--- START ---
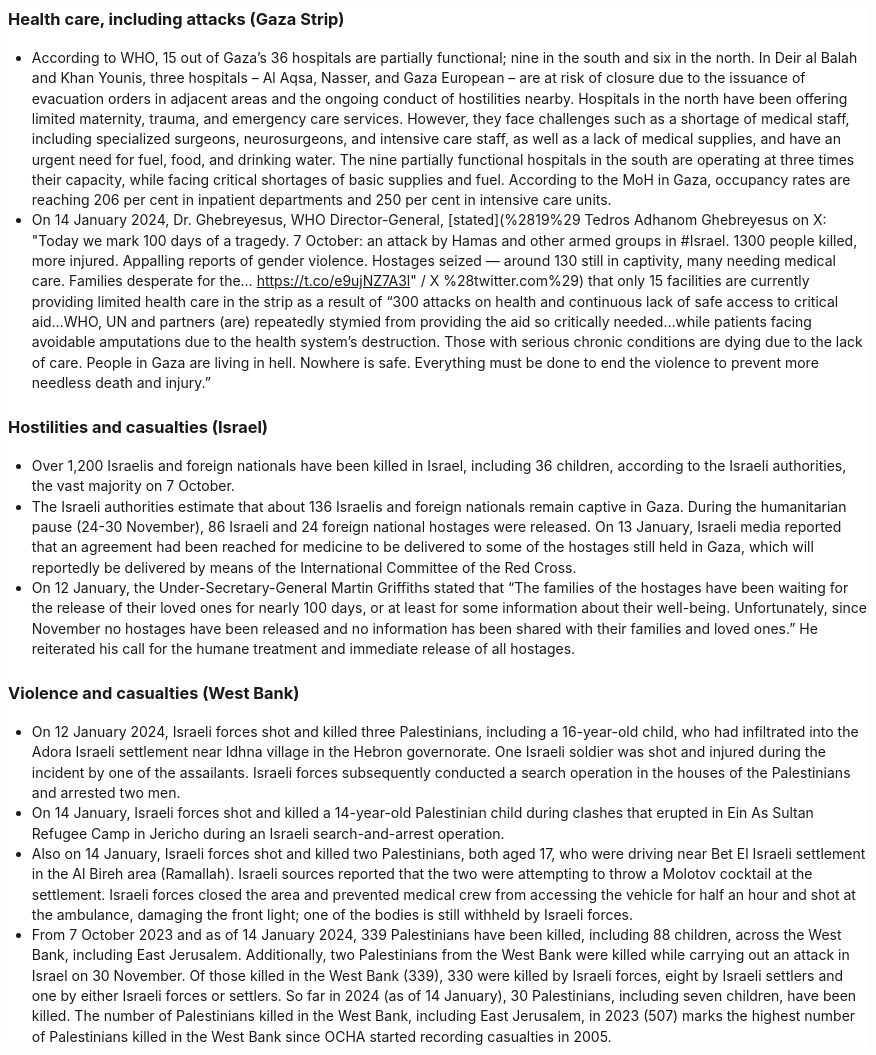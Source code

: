 ### Health care, including attacks (Gaza Strip)

* According to WHO, 15 out of Gaza’s 36 hospitals are partially functional; nine in the south and six in the north. In Deir al Balah and Khan Younis, three hospitals – Al Aqsa, Nasser, and Gaza European – are at risk of closure due to the issuance of evacuation orders in adjacent areas and the ongoing conduct of hostilities nearby. Hospitals in the north have been offering limited maternity, trauma, and emergency care services. However, they face challenges such as a shortage of medical staff, including specialized surgeons, neurosurgeons, and intensive care staff, as well as a lack of medical supplies, and have an urgent need for fuel, food, and drinking water. The nine partially functional hospitals in the south are operating at three times their capacity, while facing critical shortages of basic supplies and fuel. According to the MoH in Gaza, occupancy rates are reaching 206 per cent in inpatient departments and 250 per cent in intensive care units.
* On 14 January 2024, Dr. Ghebreyesus, WHO Director-General, [stated](%2819%29 Tedros Adhanom Ghebreyesus on X: "Today we mark 100 days of a tragedy. 7 October: an attack by Hamas and other armed groups in #Israel. 1300 people killed, more injured. Appalling reports of gender violence. Hostages seized — around 130 still in captivity, many needing medical care. Families desperate for the… https://t.co/e9ujNZ7A3l" / X %28twitter.com%29) that only 15 facilities are currently providing limited health care in the strip as a result of “300 attacks on health and continuous lack of safe access to critical aid…WHO, UN and partners (are) repeatedly stymied from providing the aid so critically needed…while patients facing avoidable amputations due to the health system’s destruction. Those with serious chronic conditions are dying due to the lack of care. People in Gaza are living in hell. Nowhere is safe. Everything must be done to end the violence to prevent more needless death and injury.”

### Hostilities and casualties (Israel) 

* Over 1,200 Israelis and foreign nationals have been killed in Israel, including 36 children, according to the Israeli authorities, the vast majority on 7 October.
* The Israeli authorities estimate that about 136 Israelis and foreign nationals remain captive in Gaza. During the humanitarian pause (24-30 November), 86 Israeli and 24 foreign national hostages were released. On 13 January, Israeli media reported that an agreement had been reached for medicine to be delivered to some of the hostages still held in Gaza, which will reportedly be delivered by means of the International Committee of the Red Cross.
* On 12 January, the Under-Secretary-General Martin Griffiths stated that “The families of the hostages have been waiting for the release of their loved ones for nearly 100 days, or at least for some information about their well-being. Unfortunately, since November no hostages have been released and no information has been shared with their families and loved ones.” He reiterated his call for the humane treatment and immediate release of all hostages.

### Violence and casualties (West Bank)

* On 12 January 2024, Israeli forces shot and killed three Palestinians, including a 16-year-old child, who had infiltrated into the Adora Israeli settlement near Idhna village in the Hebron governorate. One Israeli soldier was shot and injured during the incident by one of the assailants. Israeli forces subsequently conducted a search operation in the houses of the Palestinians and arrested two men.
* On 14 January, Israeli forces shot and killed a 14-year-old Palestinian child during clashes that erupted in Ein As Sultan Refugee Camp in Jericho during an Israeli search-and-arrest operation.
* Also on 14 January, Israeli forces shot and killed two Palestinians, both aged 17, who were driving near Bet El Israeli settlement in the Al Bireh area (Ramallah). Israeli sources reported that the two were attempting to throw a Molotov cocktail at the settlement. Israeli forces closed the area and prevented medical crew from accessing the vehicle for half an hour and shot at the ambulance, damaging the front light; one of the bodies is still withheld by Israeli forces.
* From 7 October 2023 and as of 14 January 2024, 339 Palestinians have been killed, including 88 children, across the West Bank, including East Jerusalem. Additionally, two Palestinians from the West Bank were killed while carrying out an attack in Israel on 30 November. Of those killed in the West Bank (339), 330 were killed by Israeli forces, eight by Israeli settlers and one by either Israeli forces or settlers. So far in 2024 (as of 14 January), 30 Palestinians, including seven children, have been killed. The number of Palestinians killed in the West Bank, including East Jerusalem, in 2023 (507) marks the highest number of Palestinians killed in the West Bank since OCHA started recording casualties in 2005\.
--- END ---
- [What you need to do]: Print exactly the lines running from the start of the entries above to the line with "attacks (Gaza Strip)", both included; leave out any pictures.

- [Response area]:
Source code

: ### Health care, including attacks (Gaza Strip)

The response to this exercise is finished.